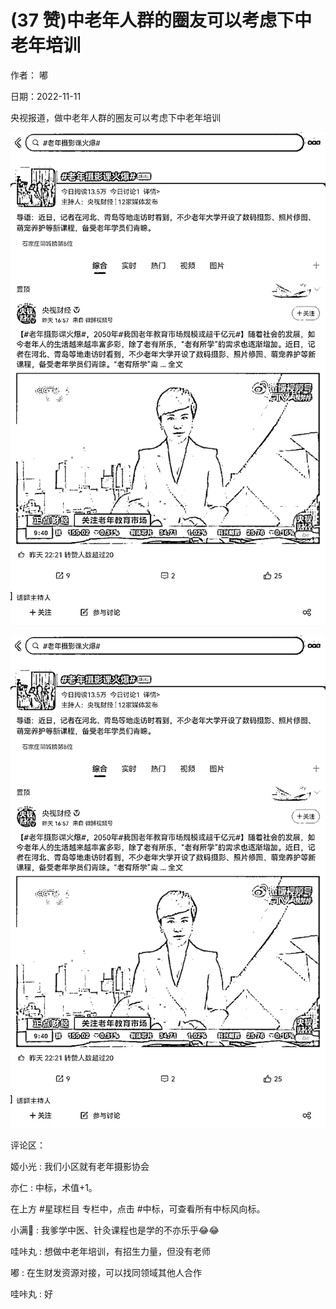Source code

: 
# (37 赞)中老年人群的圈友可以考虑下中老年培训

作者：  嘟

日期：2022-11-11

 

 

央视报道，做中老年人群的圈友可以考虑下中老年培训

![](img/zhonglaonian_0671.png)

 

 

![](img/zhonglaonian_0676.png)

评论区：

姬小光 : 我们小区就有老年摄影协会

亦仁 : 中标，术值+1。

在上方 #星球栏目  专栏中，点击 #中标，可查看所有中标风向标。

小满🎀 : 我爹学中医、针灸课程也是学的不亦乐乎😂😂

哇咔丸 : 想做中老年培训，有招生力量，但没有老师

嘟 : 在生财发资源对接，可以找同领域其他人合作

哇咔丸 : 好 
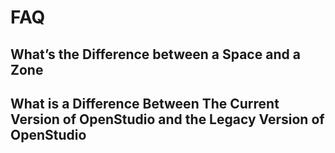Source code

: # FAQ
## What’s the Difference between a Space and a Zone
## What is a Difference Between The Current Version of OpenStudio and the Legacy Version of OpenStudio

 
  
  

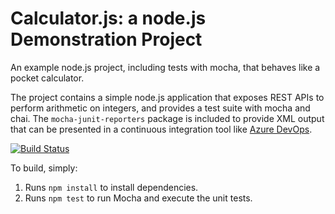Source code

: Calculator.js: a node.js Demonstration Project
==============================================
An example node.js project, including tests with mocha, that behaves like
a pocket calculator.

The project contains a simple node.js application that exposes REST APIs
to perform arithmetic on integers, and provides a test suite with mocha
and chai.  The `mocha-junit-reporters` package is included to provide XML
output that can be presented in a continuous integration tool like
[Azure DevOps](https://azure.com/devops).

[![Build Status](https://dev.azure.com/v-zonz/NC/_apis/build/status/eaglezzb.calculator?branchName=master)](https://dev.azure.com/v-zonz/NC/_build/latest?definitionId=1?branchName=master)

To build, simply:

1. Runs `npm install` to install dependencies.
2. Runs `npm test` to run Mocha and execute the unit tests.

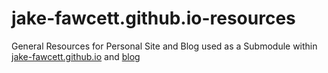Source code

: # jake-fawcett.github.io-resources

General Resources for Personal Site and Blog used as a Submodule within [jake-fawcett.github.io](https://github.com/jake-fawcett/jake-fawcett.github.io/blob/main/README.md) and [blog](https://github.com/jake-fawcett/blog)
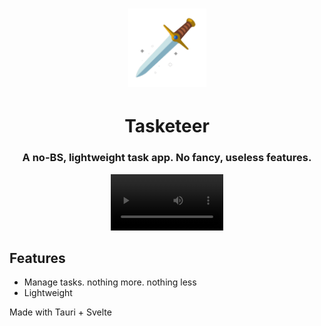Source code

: <h1 align="center">
  <a href="https://github.com/notnavindu/tasketeer-tauri">
    <img src="./src-tauri/icons/128x128@2x.png" alt="Logo" width="125" height="125">
  </a>
</h1>

<div align="center">
  <h1>Tasketeer</h1>
  <h3>A no-BS, lightweight task app. No fancy, useless features.</h3>
  <video src='./docs/clip.mp4' width="180" autoplay></video>
</div>

## Features

- Manage tasks. nothing more. nothing less
- Lightweight

Made with Tauri + Svelte
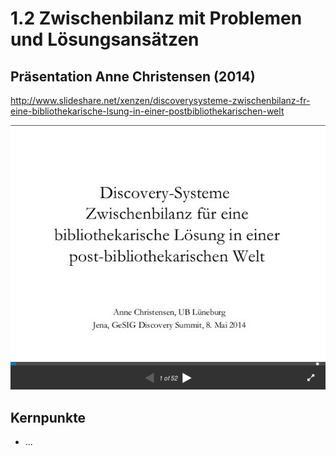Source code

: # 1.2 Zwischenbilanz mit Problemen und Lösungsansätzen

## Präsentation Anne Christensen (2014)
http://www.slideshare.net/xenzen/discoverysysteme-zwischenbilanz-fr-eine-bibliothekarische-lsung-in-einer-postbibliothekarischen-welt

[![Screenshot Christensen 2014](images/screenshot-christensen-2014.png)](http://www.slideshare.net/xenzen/discoverysysteme-zwischenbilanz-fr-eine-bibliothekarische-lsung-in-einer-postbibliothekarischen-welt)


## Kernpunkte
* ...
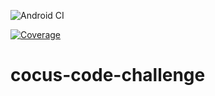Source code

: ![Android CI](https://github.com/andersonrsoares/cocus-code-challenge/workflows/Android%20CI/badge.svg)


[![Coverage](https://sonarcloud.io/api/project_badges/measure?project=andersonrsoares_cocus-code-challenge&metric=coverage)](https://sonarcloud.io/dashboard?id=andersonrsoares_cocus-code-challenge)

# cocus-code-challenge
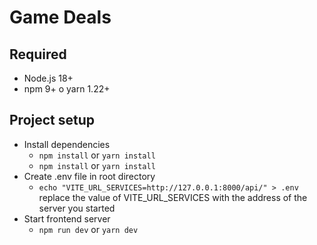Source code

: # Game Deals

## Required
- Node.js 18+
- npm 9+ o yarn 1.22+

## Project setup
- Install dependencies
  - `npm install` or `yarn install`
  - `npm install` or `yarn install`
- Create .env file in root directory
  - `echo "VITE_URL_SERVICES=http://127.0.0.1:8000/api/" > .env`
replace the value of VITE_URL_SERVICES with the address of the server you started
- Start frontend server 
  - `npm run dev` or `yarn dev`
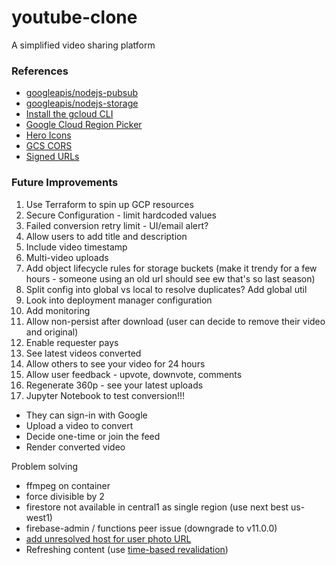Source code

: # youtube-clone
A simplified video sharing platform

### References
- [googleapis/nodejs-pubsub](https://github.com/googleapis/nodejs-pubsub)
- [googleapis/nodejs-storage](https://github.com/googleapis/nodejs-storage)
- [Install the gcloud CLI](https://cloud.google.com/sdk/docs/install)
- [Google Cloud Region Picker](https://cloud.withgoogle.com/region-picker)
- [Hero Icons](https://heroicons.com/micro)
- [GCS CORS](https://cloud.google.com/storage/docs/using-cors#command-line)
- [Signed URLs](https://cloud.google.com/storage/docs/access-control/signed-urls)

### Future Improvements
1. Use Terraform to spin up GCP resources
1. Secure Configuration - limit hardcoded values
1. Failed conversion retry limit - UI/email alert?
1. Allow users to add title and description
1. Include video timestamp
1. Multi-video uploads
1. Add object lifecycle rules for storage buckets (make it trendy for a few hours - someone using an old url should see ew that's so last season)
1. Split config into global vs local to resolve duplicates? Add global util
1. Look into deployment manager configuration
1. Add monitoring
1. Allow non-persist after download (user can decide to remove their video and original)
1. Enable requester pays
1. See latest videos converted
1. Allow others to see your video for 24 hours
1. Allow user feedback - upvote, downvote, comments
1. Regenerate 360p - see your latest uploads
1. Jupyter Notebook to test conversion!!!
- They can sign-in with Google
- Upload a video to convert
- Decide one-time or join the feed
- Render converted video


Problem solving
- ffmpeg on container
- force divisible by 2
- firestore not available in central1 as single region (use next best us-west1)
- firebase-admin / functions peer issue (downgrade to v11.0.0)
- [add unresolved host for user photo URL](https://nextjs.org/docs/messages/next-image-unconfigured-host)
- Refreshing content (use [time-based revalidation](https://nextjs.org/docs/app/building-your-application/data-fetching/fetching-caching-and-revalidating#time-based-revalidation))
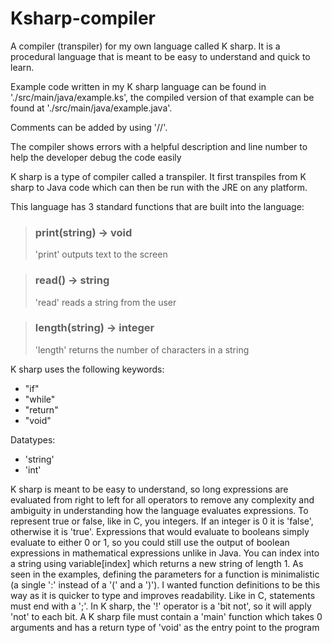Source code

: # Ksharp-compiler
A compiler (transpiler) for my own language called K sharp. It is a procedural language that is meant to be easy to understand and quick to learn.

Example code written in my K sharp language can be found in './src/main/java/example.ks', the compiled version of that example can be found at './src/main/java/example.java'.

Comments can be added by using '//'.

The compiler shows errors with a helpful description and line number to help the developer debug the code easily

K sharp is a type of compiler called a transpiler. It first transpiles from K sharp to Java code which can then be run with the JRE on any platform.

This language has 3 standard functions that are built into the language:
> ### print(string) -> void
> 'print' outputs text to the screen

> ### read() -> string
> 'read' reads a string from the user

> ### length(string) -> integer
> 'length' returns the number of characters in a string

K sharp uses the following keywords: 
- "if"
- "while"
- "return"
- "void"

Datatypes:
- 'string'
- 'int'

K sharp is meant to be easy to understand, so long expressions are evaluated from right to left for all operators to remove any complexity and ambiguity in understanding how the language evaluates expressions.
To represent true or false, like in C, you integers. If an integer is 0 it is 'false', otherwise it is 'true'.
Expressions that would evaluate to booleans simply evaluate to either 0 or 1, so you could still use the output of boolean expressions in mathematical expressions unlike in Java.
You can index into a string using variable[index] which returns a new string of length 1.
As seen in the examples, defining the parameters for a function is minimalistic (a single ':' instead of a '(' and a ')'). I wanted function definitions to be this way as it is quicker to type and improves readability.
Like in C, statements must end with a ';'.
In K sharp, the '!' operator is a 'bit not', so it will apply 'not' to each bit.
A K sharp file must contain a 'main' function which takes 0 arguments and has a return type of 'void' as the entry point to the program
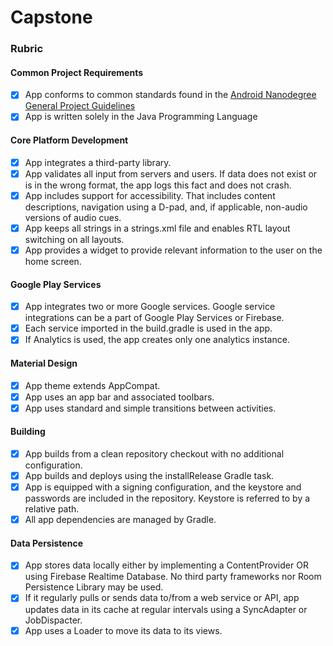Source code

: # Capstone
### Rubric

#### Common Project Requirements
- [x] App conforms to common standards found in the [Android Nanodegree General Project Guidelines](http://udacity.github.io/android-nanodegree-guidelines/core.html)
- [x] App is written solely in the Java Programming Language

#### Core Platform Development
- [x] App integrates a third-party library.
- [x] App validates all input from servers and users. If data does not exist or is in the wrong format, the app logs this fact and does not crash.
- [x] App includes support for accessibility. That includes content descriptions, navigation using a D-pad, and, if applicable, non-audio versions of audio cues.
- [x] App keeps all strings in a strings.xml file and enables RTL layout switching on all layouts.
- [x] App provides a widget to provide relevant information to the user on the home screen.

#### Google Play Services
- [x] App integrates two or more Google services. Google service integrations can be a part of Google Play Services or Firebase.
- [x] Each service imported in the build.gradle is used in the app.
- [x] If Analytics is used, the app creates only one analytics instance.

#### Material Design
- [x] App theme extends AppCompat.
- [x] App uses an app bar and associated toolbars.
- [x] App uses standard and simple transitions between activities.

#### Building
- [x] App builds from a clean repository checkout with no additional configuration.
- [x] App builds and deploys using the installRelease Gradle task.
- [x] App is equipped with a signing configuration, and the keystore and passwords are included in the repository. Keystore is referred to by a relative path.
- [x] All app dependencies are managed by Gradle.

#### Data Persistence
- [x] App stores data locally either by implementing a ContentProvider OR using Firebase Realtime Database. No third party frameworks nor Room Persistence Library may be used.
- [x] If it regularly pulls or sends data to/from a web service or API, app updates data in its cache at regular intervals using a SyncAdapter or JobDispacter.
- [x] App uses a Loader to move its data to its views.

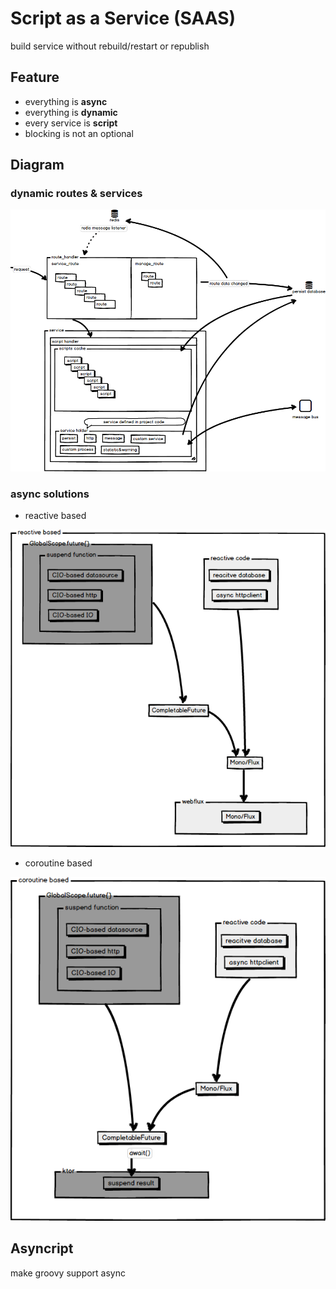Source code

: # Script as a Service (SAAS)

build service without rebuild/restart or republish

## Feature

* everything is __async__
* everything is __dynamic__
* every service is __script__
* blocking is not an optional

## Diagram

### dynamic routes & services
![structure diagram](asset/script_as_service.png)

### async solutions
* reactive based

![reactive-based-async](asset/reactive-based-async.png)

* coroutine based

![reactive-based-async](asset/coroutine-based-async.png)

## Asyncript

make groovy support async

····················

Lines with the word "nextjs" in the data need counting; report the count alone.

2